167 Menschen kamen 2002 im Dubrowka-Theater ums Leben - die russischen Sicherheitskräfte hatten Gas in das Gebäude eingeleitet, um Hunderte Geiseln aus der Gewalt tschetschenischer Terroristen zu befreien. Der Europäische Gerichtshof für Menschenrechte hat Russland deshalb jetzt zu Schadensersatzzahlungen verurteilt.

Der russische Staat muss den Opfern des Geiseldramas von 2002 Schadensersatz zahlen. Damals waren bei der Erstürmung des Moskauer Theaters insgesamt 167 Menschen ums Leben gekommen.

Angehörige suchen in der Patientenliste eines Krankenhauses nach den befreiten Geiseln

Bei der Erstürmung des Moskauer Dubrowka-Theaters kamen 2002 mehr als 150 Menschen ums Leben. Auf einer Liste vor einem Krankenhaus suchen verzweifelte Angehörige nach ihren Familienmitgliedern.

(Foto: DPA)

Der Europäische Gerichtshof für Menschenrechte (EGMR) in Straßburg verurteilte die Regierung in Moskau, 64 Kläger mit insgesamt 1,25 Millionen Euro zu entschädigen. Die Befreiungsaktion der russischen Sicherheitskräfte sei schlecht vorbereitet und durchgeführt worden, hieß es in der Urteilsbegründung.
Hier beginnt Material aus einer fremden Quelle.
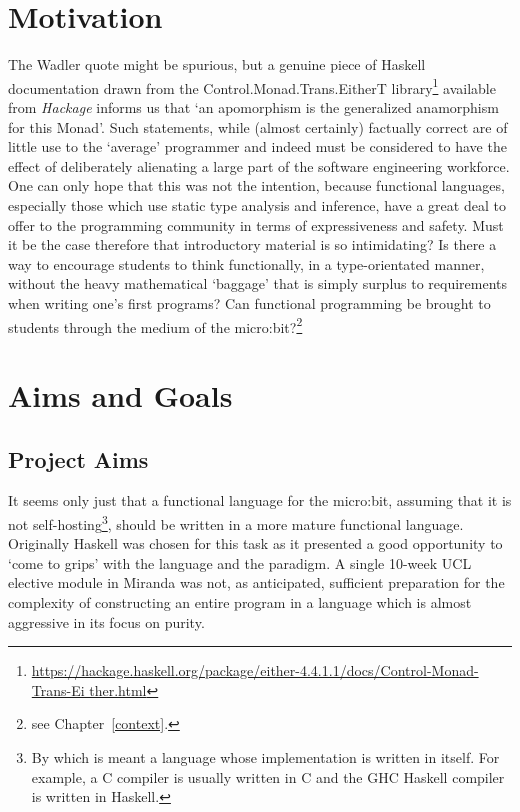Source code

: \documentclass[12pt, a4paper]{report}
\begin{document}
\section{Motivation} 
The Wadler quote might be spurious, but a genuine piece of
Haskell documentation drawn from the Control.Monad.Trans.EitherT
library\footnote{\url{https://hackage.haskell.org/package/either-4.4.1.1/docs/Control-Monad-Trans-Ei
ther.html}} available from \textit{Hackage} informs us that `an apomorphism is the generalized
anamorphism for this Monad'. Such statements, while (almost certainly) factually correct are
of little use to the `average' programmer and indeed must be considered to have the effect of
deliberately alienating a large part of the software engineering workforce. One can only hope
that this was not the intention, because functional languages, especially those which use static
type analysis and inference, have a great deal to offer to the programming community in terms
of expressiveness and safety. Must it be the case therefore that introductory material is so
intimidating? Is there a way to encourage students to think functionally, in a type-orientated
manner, without the heavy mathematical `baggage' that is simply surplus to requirements when writing
one's first programs? Can functional programming be brought to students through the medium of the
micro:bit?\footnote{see Chapter~\ref{context}.}

\section{Aims and Goals}
\subsection{Project Aims}
It seems only just that a functional language for the micro:bit, assuming that it is not
self-hosting\footnote{By which is meant a language whose implementation is written in itself. For
example, a C compiler is usually written in C and the GHC Haskell compiler is written in Haskell.},
should be written in a more mature functional language. Originally Haskell was chosen for this task as it
presented a good opportunity to `come to grips' with the language and the paradigm. A single 10-week
UCL elective module in Miranda was not, as anticipated, sufficient preparation for the complexity of
constructing an entire program in a language which is almost aggressive in its focus on purity.
\end{document}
Tschetschenische Terroristen hatten das "Nordost"-Musical überfallen und Hunderte Menschen über Tage als Geiseln genommen. Bei der Erstürmung des Theaters wurden die etwa 50 tschetschenischen Geiselnehmer getötet. Durch das eingesetzte Narkosegas kamen jedoch auch zahlreiche Geiseln ums Leben.
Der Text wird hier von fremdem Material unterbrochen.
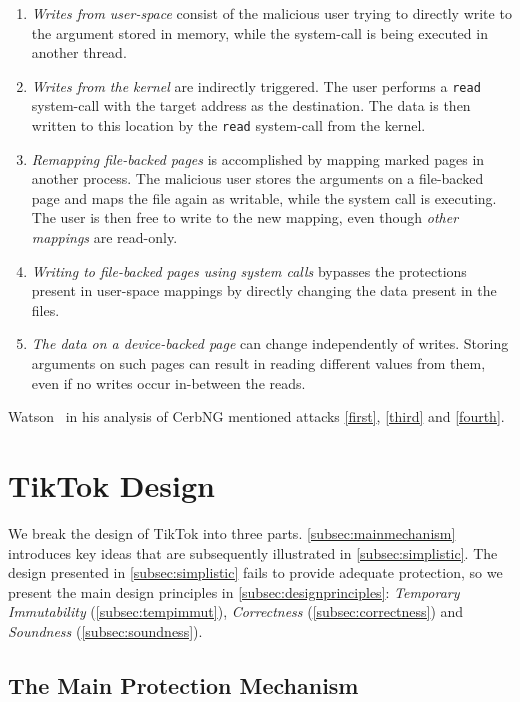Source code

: \documentclass[conference]{IEEEtran}
\newcommand{\sysname}{TikTok}
\begin{document}
\begin{enumerate}
  \item \label{first} \emph{Writes from user-space} consist of the malicious user trying to directly
  write to the argument stored in memory, while the system-call is being executed
  in another thread. 
  \item \label{second} \emph{Writes from the kernel} are indirectly triggered. The user performs a
  \texttt{read} system-call with the target address as the destination. The data
  is then written to this location by the \texttt{read} system-call from the
  kernel.
  \item \label{third} \emph{Remapping file-backed pages} is accomplished by mapping marked pages in
  another process. The malicious user stores the arguments on a file-backed page
  and maps the file again as writable, while the system call is executing. The
  user is then free to write to the new mapping, even though \emph{other mappings}
  are read-only.
  \item \label{fourth} \emph{Writing to file-backed pages using system calls} bypasses
  the protections present in user-space mappings by directly changing the data present in
  the files.
  \item \label{fifth} \emph{The data on a device-backed page} can change
  independently of writes. Storing arguments on such pages can result in reading
  different values from them, even if no writes occur in-between the reads.
\end{enumerate}

Watson~\cite{watson2007exploiting} in his analysis of CerbNG mentioned attacks
\autoref{first}, \autoref{third} and \autoref{fourth}.

\section{\sysname{} Design}
\label{sec:design}

We break the design of \sysname{} into three parts.
\autoref{subsec:mainmechanism} introduces key ideas that are subsequently
illustrated in \autoref{subsec:simplistic}. The design presented in
\autoref{subsec:simplistic} fails to provide adequate protection, so we present
the main design principles in \autoref{subsec:designprinciples}: \emph{Temporary
Immutability} (\autoref{subsec:tempimmut}), \emph{Correctness}
(\autoref{subsec:correctness}) and \emph{Soundness} (\autoref{subsec:soundness}).

\subsection{The Main Protection Mechanism}
\label{subsec:mainmechanism}
\end{document}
Die Straßburger Richter bewerteten die Befreiungsaktion als Verstoß gegen das Recht auf Leben der Europäischen Menschenrechtskonvention. Das Gericht wies jedoch einen Großteil der Forderungen der Kläger zurück. Sie hatten über eine unverhältnismäßige Brutalität der Sicherheitskräfte und eine unzureichende medizinische Versorgung der Opfer geklagt.
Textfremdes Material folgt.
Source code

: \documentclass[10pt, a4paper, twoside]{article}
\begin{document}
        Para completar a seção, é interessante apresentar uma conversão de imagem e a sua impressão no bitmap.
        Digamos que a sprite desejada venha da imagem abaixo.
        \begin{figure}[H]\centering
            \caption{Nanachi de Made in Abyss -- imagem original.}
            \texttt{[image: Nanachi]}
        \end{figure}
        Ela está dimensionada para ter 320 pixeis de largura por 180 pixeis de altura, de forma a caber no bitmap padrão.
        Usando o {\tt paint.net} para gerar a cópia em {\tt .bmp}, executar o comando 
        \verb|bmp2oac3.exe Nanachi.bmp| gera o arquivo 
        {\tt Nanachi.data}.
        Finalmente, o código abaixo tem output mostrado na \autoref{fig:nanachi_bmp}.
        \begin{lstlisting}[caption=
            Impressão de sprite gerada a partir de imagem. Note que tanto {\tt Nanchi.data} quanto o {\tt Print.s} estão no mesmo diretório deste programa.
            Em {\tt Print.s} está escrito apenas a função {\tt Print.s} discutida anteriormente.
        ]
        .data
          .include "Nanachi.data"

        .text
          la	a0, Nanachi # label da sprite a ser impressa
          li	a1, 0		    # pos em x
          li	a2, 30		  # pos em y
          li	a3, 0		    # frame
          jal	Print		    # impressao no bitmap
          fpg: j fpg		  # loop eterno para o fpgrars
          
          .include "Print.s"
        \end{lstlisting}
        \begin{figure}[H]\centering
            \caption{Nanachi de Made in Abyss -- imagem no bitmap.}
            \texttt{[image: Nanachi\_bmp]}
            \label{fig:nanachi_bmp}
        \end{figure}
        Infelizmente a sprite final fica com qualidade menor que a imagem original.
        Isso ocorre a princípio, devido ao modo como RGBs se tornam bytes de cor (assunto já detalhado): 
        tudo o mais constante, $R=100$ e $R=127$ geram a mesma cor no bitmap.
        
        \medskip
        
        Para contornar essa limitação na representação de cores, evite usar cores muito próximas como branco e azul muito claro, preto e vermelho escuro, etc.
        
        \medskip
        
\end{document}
Der EGMR kam zu dem Schluss, dass die Erstürmung angesichts der besonderen Umstände das "geringere Übel" gewesen sei. Auch die Entscheidung der russischen Behörden, Narkosegas einzusetzen, hat der Gerichtshof akzeptiert. "Angesichts der Umstände war der Einsatz von Gas bei der Stürmung nicht unverhältnismäßig", hieß es.